Monitoring Governance/Alarm Reduction

It is tempting to enable/'turn on' a lot of monitoring when you first deploy UIM but over time this can cause havoc. Best Practice is to only enable alarm thresholds for Key Performance Indicators (KPIs), that are associated with an upstream effect on business in some way. Try starting with a maximum of 5 KPIs per application/technology. Ask Support if we have any suggested KPIs for vmware, Citrix, Netapp, Nutanix, Exchange, etc. That is the base starting point - a small number of KPIs (key metrics). Always ask, why it’s important to collect the data (QOS or alarms), how often it needs to be collected and why, and how long it should be stored. Keep all of these monitoring aspects to a minimum. Note that some probes have monitoring enabled 'right out of the box' for many metrics - but customers must always decide which ones MUST be kept enabled versus the nice-to-have's.
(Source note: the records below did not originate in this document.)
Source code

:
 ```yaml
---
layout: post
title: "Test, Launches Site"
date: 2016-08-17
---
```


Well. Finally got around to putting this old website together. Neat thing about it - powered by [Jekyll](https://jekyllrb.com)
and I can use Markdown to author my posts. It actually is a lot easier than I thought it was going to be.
UIM suppresses like alarms and updates the alarm count. But should we keep generating alarms in the hundreds/thousands letting the alarm counts increase exponentially? This is not a good practice as this can adversely affect nas performance, scalability and nas housekeeping (maintenance) as well as alarm displays and reliability, not to mention use of system resources as well. For any alarm suppression counts > 100, it begs the question, will the nas be able to handle more and more alarms with higher and higher counts? (not without running into performance/display or nas sync issues and even delays in processing), or display issues in the alarm view. You should take the necessary time to review and adjust monitoring policy and process for alarms and related ticket handling.

Why allow this to happen if no actions will be taken to alleviate the issue/resolve the problem? For example, of what use is it to have 8000+ Robot Inactive alarms continuously being increased when nothing is being done about it. Its just noise and it places an unnecessary load on the environment which usually worsens over time.